La Guadeloupe

Marie Galante

Et nous voilà à Marie Galante, troisième îles française en superficie des Caraïbes. Elle fait partie de la Guadeloupe, et ressemble à un gros galet posé sur l'océan. Peu peuplée, il y a peu de mouvements, d'autant plus qu'il y a grève des stations services. Nous réussissons tout de même à aller à grand Bourg depuis notre mouillage tranquille de Saint Louis où nous retrouvons Marc'h mor, un bateau rencontré aux Canaries. Improbables retrouvailles ! La visite de l'éco-musée du grand domaine Murat, où se cultivait la canne à sucre au temps de l'esclavage est un peu décevante. La maison de maître et les vestiges sont superbes, dans un parc offrant une vue imprenable sur les Saintes.

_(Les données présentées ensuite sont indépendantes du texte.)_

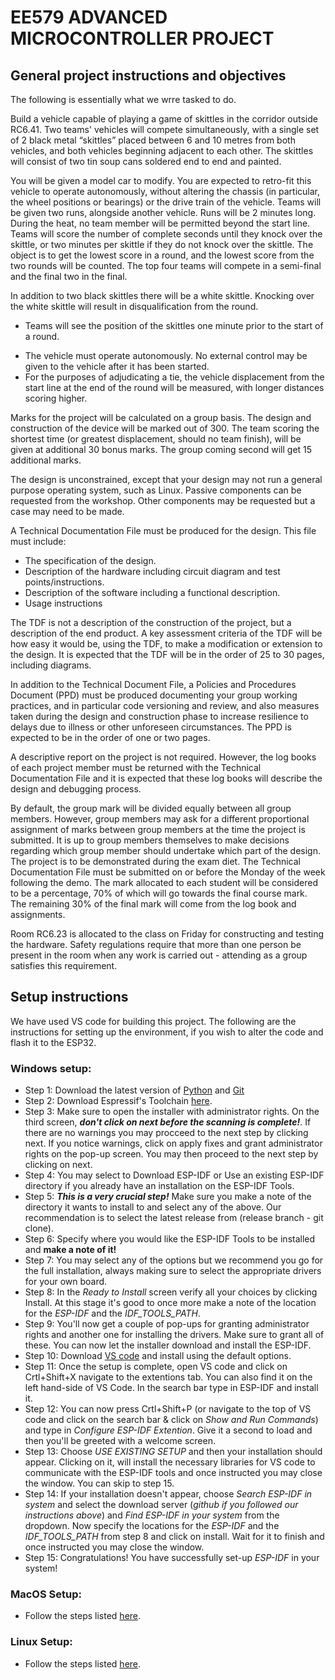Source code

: # EE579 ADVANCED MICROCONTROLLER PROJECT
## General project instructions and objectives
The following is essentially what we wrre tasked to do.

Build a vehicle capable of playing a game of skittles in the corridor outside RC6.41.
Two teams' vehicles will compete simultaneously, with a single set of 2 black metal “skittles” placed between 6 and 10 metres from both vehicles, and both vehicles beginning adjacent to each other. The skittles will consist of two tin soup cans soldered end to end and painted.

You will be given a model car to modify. You are expected to retro-fit this vehicle to operate autonomously, without altering the chassis (in particular, the wheel positions or bearings) or the drive train of the vehicle. Teams will be given two runs, alongside another vehicle. Runs will be 2 minutes long. During the heat, no team member will be permitted beyond the start line. Teams will score the number of complete seconds until they knock over the skittle, or two minutes per skittle if they do not knock over the skittle. The object is to get the lowest score in a round, and the lowest score from the two rounds will be counted. The top four teams will compete in a semi-final and the final two in the final.

In addition to two black skittles there will be a white skittle. Knocking over the white skittle will result in disqualification from the round.
+ Teams will see the position of the skittles one minute prior to the start of a round.
- The vehicle must operate autonomously. No external control may be given to the vehicle after it has been started.
- For the purposes of adjudicating a tie, the vehicle displacement from the start line at the end of the round will be measured, with longer distances scoring higher.

Marks for the project will be calculated on a group basis. The design and construction of the device will be marked out of 300. The team scoring the shortest time (or greatest displacement, should no team finish), will be given at additional 30 bonus marks. The group coming second will get 15 additional marks.

The design is unconstrained, except that your design may not run a general purpose operating system, such as Linux. Passive components can be requested from the workshop. Other components may be requested but a case may need to be made.

A Technical Documentation File must be produced for the design. This file must include:
- The specification of the design.
- Description of the hardware including circuit diagram and test points/instructions.
- Description of the software including a functional description.
- Usage instructions

The TDF is not a description of the construction of the project, but a description of the end product. A key assessment criteria of the TDF will be how easy it would be, using the TDF, to make a modification or extension to the design. It is expected that the TDF will be in the order of 25 to 30 pages, including diagrams.

In addition to the Technical Document File, a Policies and Procedures Document (PPD) must be produced documenting your group working practices, and in particular code versioning and review, and also measures taken during the design and construction phase to increase resilience to delays due to illness or other unforeseen circumstances. The PPD is expected to be in the order of one or two pages.

A descriptive report on the project is not required. However, the log books of each project member must be returned with the Technical Documentation File and it is expected that these log books will describe the design and debugging process.

By default, the group mark will be divided equally between all group members. However, group members may ask for a different proportional assignment of marks between group members at the time the project is submitted. It is up to group members themselves to make decisions regarding which group member should undertake which part of the design. The project is to be demonstrated during the exam diet. The Technical Documentation File must be submitted on or before the Monday of the week following the demo. The mark allocated to each student will be considered to be a percentage, 70% of which will go towards the final course mark. The remaining 30% of the final mark will come from the log book and assignments.

Room RC6.23 is allocated to the class on Friday for constructing and testing the hardware. Safety regulations require that more than one person be present in the room when any work is carried out - attending as a group satisfies this requirement.
## Setup instructions
We have used VS code for building this project. The following are the instructions for setting up the environment, if you wish to alter the code and flash it to the ESP32.
### Windows setup:
- Step 1: Download the latest version of [Python](https://www.python.org/downloads/) and [Git](https://git-scm.com/download/win) 
- Step 2: Download Espressif's Toolchain [here](https://docs.espressif.com/projects/esp-idf/en/latest/esp32/get-started/windows-setup.html).
- Step 3: Make sure to open the installer with administrator rights. On the third screen, ***don't click on next before the scanning is complete!***. If there are no warnings you may procceed to the next step by clicking next. If you notice warnings, click on apply fixes and grant administrator rights on the pop-up screen. You may then proceed to the next step by clicking on next.
- Step 4: You may select to Download ESP-IDF or Use an existing ESP-IDF directory if you already have an installation on the ESP-IDF Tools.
- Step 5: ***This is a very crucial step!*** Make sure you make a note of the directory it wants to install to and select any of the above. Our recommendation is to select the latest release from (release branch - git clone).
- Step 6: Specify where you would like the ESP-IDF Tools to be installed and **make a note of it!**
- Step 7: You may select any of the options but we recommend you go for the full installation, always making sure to select the appropriate drivers for your own board.
- Step 8: In the *Ready to Install* screen verify all your choices by clicking Install. At this stage it's good to once more make a note of the location for the *ESP-IDF* and the *IDF_TOOLS_PATH*.
- Step 9: You'll now get a couple of pop-ups for granting administrator rights and another one for installing the drivers. Make sure to grant all of these. You can now let the installer download and install the ESP-IDF.
- Step 10: Download [VS code](https://code.visualstudio.com/download) and install using the default options.
- Step 11: Once the setup is complete, open VS code and click on Crtl+Shift+X navigate to the extentions tab. You can also find it on the left hand-side of VS Code. In the search bar type in ESP-IDF and install it.
- Step 12: You can now press Crtl+Shift+P (or navigate to the top of VS code and click on the search bar & click on *Show and Run Commands*) and type in *Configure ESP-IDF Extention*. Give it a second to load and then you'll be greeted with a welcome screen.
- Step 13: Choose *USE EXISTING SETUP* and then your installation should appear. Clicking on it, will install the necessary libraries for VS code to communicate with the ESP-IDF tools and once instructed you may close the window. You can skip to step 15.
- Step 14: If your installation doesn't appear, choose *Search ESP-IDF in system* and select the download server (*github if you followed our instructions above*) and *Find ESP-IDF in your system* from the dropdown. Now specify the locations for the *ESP-IDF* and the *IDF_TOOLS_PATH* from step 8 and click on install. Wait for it to finish and once instructed you may close the window.
- Step 15: Congratulations! You have successfully set-up *ESP-IDF* in your system!

### MacOS Setup:
- Follow the steps listed [here](https://docs.espressif.com/projects/esp-idf/en/stable/esp32/get-started/linux-macos-setup.html).

### Linux Setup:
- Follow the steps listed [here](https://docs.espressif.com/projects/esp-idf/en/stable/esp32/get-started/linux-macos-setup.html).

Nos balades dans Saint Louis sont faites de rencontres avec des pêcheurs qui réparent ou confectionnent leurs filets, en grillage, en bois, ou en bambou. Ils nous font goûter le jus de canne, breuvage sucré, au goût doux et âpre. Nous apprenons à mâcher des morceaux de canne à sucre et à faire dégouliner le jus dans la bouche, ramassons des lambis. Nous rencontrons des vendeurs de farine blanche, plus tout jeunes, bien contents d'échanger un petit moment. Marie galante est tranquille, douce, accueillante, parfait pour farniente un peu, on n'est pas pressés !

Les Saintes

C'est un petit chapelet d'îles, au sud de la Guadeloupe, plus sèches, toutes fleuries, aux maisons très colorées où il fait bon déambuler dans les petites ruelles. Des navettes déposent des touristes le matin, et qui repartent avant la nuit tombée. Et puis il y a ceux qui restent, qui prennent le temps comme nous en avons la chance ! Les rencontres vont bon train sur terre de haut l'îlet principale nommée ainsi car elle est la première à recevoir les Alizés.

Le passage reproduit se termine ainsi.